EXERCISE PROMPT:
What you give back should match the records word for word.

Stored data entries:
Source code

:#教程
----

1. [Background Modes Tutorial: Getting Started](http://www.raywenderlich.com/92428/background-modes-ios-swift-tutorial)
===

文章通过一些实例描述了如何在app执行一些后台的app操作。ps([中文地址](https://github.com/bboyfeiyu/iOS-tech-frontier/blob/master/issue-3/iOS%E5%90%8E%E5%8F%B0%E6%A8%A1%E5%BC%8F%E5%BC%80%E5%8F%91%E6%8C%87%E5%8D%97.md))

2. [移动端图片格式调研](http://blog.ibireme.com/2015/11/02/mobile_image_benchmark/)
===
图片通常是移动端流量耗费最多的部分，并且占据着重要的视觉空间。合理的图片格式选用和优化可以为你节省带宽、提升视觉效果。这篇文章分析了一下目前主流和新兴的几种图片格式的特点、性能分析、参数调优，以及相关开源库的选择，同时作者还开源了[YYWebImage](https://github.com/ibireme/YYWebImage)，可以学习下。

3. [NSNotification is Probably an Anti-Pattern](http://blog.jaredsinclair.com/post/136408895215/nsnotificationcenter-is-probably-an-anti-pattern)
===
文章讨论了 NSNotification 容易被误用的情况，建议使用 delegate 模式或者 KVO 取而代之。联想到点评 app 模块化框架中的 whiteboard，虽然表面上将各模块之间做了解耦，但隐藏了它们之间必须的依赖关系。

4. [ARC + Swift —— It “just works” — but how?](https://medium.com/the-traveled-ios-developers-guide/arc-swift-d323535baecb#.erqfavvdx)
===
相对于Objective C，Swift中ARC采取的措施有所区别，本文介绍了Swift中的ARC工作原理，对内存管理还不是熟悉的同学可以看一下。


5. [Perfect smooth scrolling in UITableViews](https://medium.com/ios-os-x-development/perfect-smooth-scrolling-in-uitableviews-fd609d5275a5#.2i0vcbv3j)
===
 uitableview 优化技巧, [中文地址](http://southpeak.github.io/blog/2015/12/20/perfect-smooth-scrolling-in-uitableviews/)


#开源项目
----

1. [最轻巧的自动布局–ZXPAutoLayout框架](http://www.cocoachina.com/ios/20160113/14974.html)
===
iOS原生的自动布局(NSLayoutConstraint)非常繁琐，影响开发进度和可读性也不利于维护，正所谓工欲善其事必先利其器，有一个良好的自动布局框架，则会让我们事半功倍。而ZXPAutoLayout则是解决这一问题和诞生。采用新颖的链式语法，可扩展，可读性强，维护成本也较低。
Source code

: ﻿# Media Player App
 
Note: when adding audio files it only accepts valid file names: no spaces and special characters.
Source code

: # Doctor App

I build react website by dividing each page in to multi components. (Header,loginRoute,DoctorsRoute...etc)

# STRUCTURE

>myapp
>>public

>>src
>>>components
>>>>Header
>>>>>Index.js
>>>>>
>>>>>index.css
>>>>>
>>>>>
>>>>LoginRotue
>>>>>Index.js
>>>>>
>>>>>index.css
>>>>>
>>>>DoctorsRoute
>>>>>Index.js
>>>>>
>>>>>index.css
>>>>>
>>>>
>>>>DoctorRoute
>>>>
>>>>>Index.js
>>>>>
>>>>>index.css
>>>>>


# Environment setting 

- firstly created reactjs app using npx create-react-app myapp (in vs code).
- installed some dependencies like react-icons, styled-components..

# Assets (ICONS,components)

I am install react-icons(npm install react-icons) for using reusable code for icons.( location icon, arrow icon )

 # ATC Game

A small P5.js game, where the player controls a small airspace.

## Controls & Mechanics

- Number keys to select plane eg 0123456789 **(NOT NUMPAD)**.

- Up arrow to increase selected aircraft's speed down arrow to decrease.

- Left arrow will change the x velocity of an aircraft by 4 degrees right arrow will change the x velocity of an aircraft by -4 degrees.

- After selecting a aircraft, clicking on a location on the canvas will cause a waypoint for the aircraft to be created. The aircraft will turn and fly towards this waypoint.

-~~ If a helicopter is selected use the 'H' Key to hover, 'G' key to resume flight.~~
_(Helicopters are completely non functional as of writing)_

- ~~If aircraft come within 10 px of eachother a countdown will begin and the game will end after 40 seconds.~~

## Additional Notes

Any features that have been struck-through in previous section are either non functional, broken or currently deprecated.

YOUR SOLUTION:
Source code

:#教程
----

1. [Background Modes Tutorial: Getting Started](http://www.raywenderlich.com/92428/background-modes-ios-swift-tutorial)
===

文章通过一些实例描述了如何在app执行一些后台的app操作。ps([中文地址](https://github.com/bboyfeiyu/iOS-tech-frontier/blob/master/issue-3/iOS%E5%90%8E%E5%8F%B0%E6%A8%A1%E5%BC%8F%E5%BC%80%E5%8F%91%E6%8C%87%E5%8D%97.md))

2. [移动端图片格式调研](http://blog.ibireme.com/2015/11/02/mobile_image_benchmark/)
===
图片通常是移动端流量耗费最多的部分，并且占据着重要的视觉空间。合理的图片格式选用和优化可以为你节省带宽、提升视觉效果。这篇文章分析了一下目前主流和新兴的几种图片格式的特点、性能分析、参数调优，以及相关开源库的选择，同时作者还开源了[YYWebImage](https://github.com/ibireme/YYWebImage)，可以学习下。

3. [NSNotification is Probably an Anti-Pattern](http://blog.jaredsinclair.com/post/136408895215/nsnotificationcenter-is-probably-an-anti-pattern)
===
文章讨论了 NSNotification 容易被误用的情况，建议使用 delegate 模式或者 KVO 取而代之。联想到点评 app 模块化框架中的 whiteboard，虽然表面上将各模块之间做了解耦，但隐藏了它们之间必须的依赖关系。

4. [ARC + Swift —— It “just works” — but how?](https://medium.com/the-traveled-ios-developers-guide/arc-swift-d323535baecb#.erqfavvdx)
===
相对于Objective C，Swift中ARC采取的措施有所区别，本文介绍了Swift中的ARC工作原理，对内存管理还不是熟悉的同学可以看一下。


5. [Perfect smooth scrolling in UITableViews](https://medium.com/ios-os-x-development/perfect-smooth-scrolling-in-uitableviews-fd609d5275a5#.2i0vcbv3j)
===
 uitableview 优化技巧, [中文地址](http://southpeak.github.io/blog/2015/12/20/perfect-smooth-scrolling-in-uitableviews/)


#开源项目
----

1. [最轻巧的自动布局–ZXPAutoLayout框架](http://www.cocoachina.com/ios/20160113/14974.html)
===
iOS原生的自动布局(NSLayoutConstraint)非常繁琐，影响开发进度和可读性也不利于维护，正所谓工欲善其事必先利其器，有一个良好的自动布局框架，则会让我们事半功倍。而ZXPAutoLayout则是解决这一问题和诞生。采用新颖的链式语法，可扩展，可读性强，维护成本也较低。
Source code

: ﻿# Media Player App
 
Note: when adding audio files it only accepts valid file names: no spaces and special characters.
Source code

: # Doctor App

I build react website by dividing each page in to multi components. (Header,loginRoute,DoctorsRoute...etc)

# STRUCTURE

>myapp
>>public

>>src
>>>components
>>>>Header
>>>>>Index.js
>>>>>
>>>>>index.css
>>>>>
>>>>>
>>>>LoginRotue
>>>>>Index.js
>>>>>
>>>>>index.css
>>>>>
>>>>DoctorsRoute
>>>>>Index.js
>>>>>
>>>>>index.css
>>>>>
>>>>
>>>>DoctorRoute
>>>>
>>>>>Index.js
>>>>>
>>>>>index.css
>>>>>


# Environment setting 

- firstly created reactjs app using npx create-react-app myapp (in vs code).
- installed some dependencies like react-icons, styled-components..

# Assets (ICONS,components)

I am install react-icons(npm install react-icons) for using reusable code for icons.( location icon, arrow icon )

 # ATC Game

A small P5.js game, where the player controls a small airspace.

## Controls & Mechanics

- Number keys to select plane eg 0123456789 **(NOT NUMPAD)**.

- Up arrow to increase selected aircraft's speed down arrow to decrease.

- Left arrow will change the x velocity of an aircraft by 4 degrees right arrow will change the x velocity of an aircraft by -4 degrees.

- After selecting a aircraft, clicking on a location on the canvas will cause a waypoint for the aircraft to be created. The aircraft will turn and fly towards this waypoint.

-~~ If a helicopter is selected use the 'H' Key to hover, 'G' key to resume flight.~~
_(Helicopters are completely non functional as of writing)_

- ~~If aircraft come within 10 px of eachother a countdown will begin and the game will end after 40 seconds.~~

## Additional Notes

Any features that have been struck-through in previous section are either non functional, broken or currently deprecated.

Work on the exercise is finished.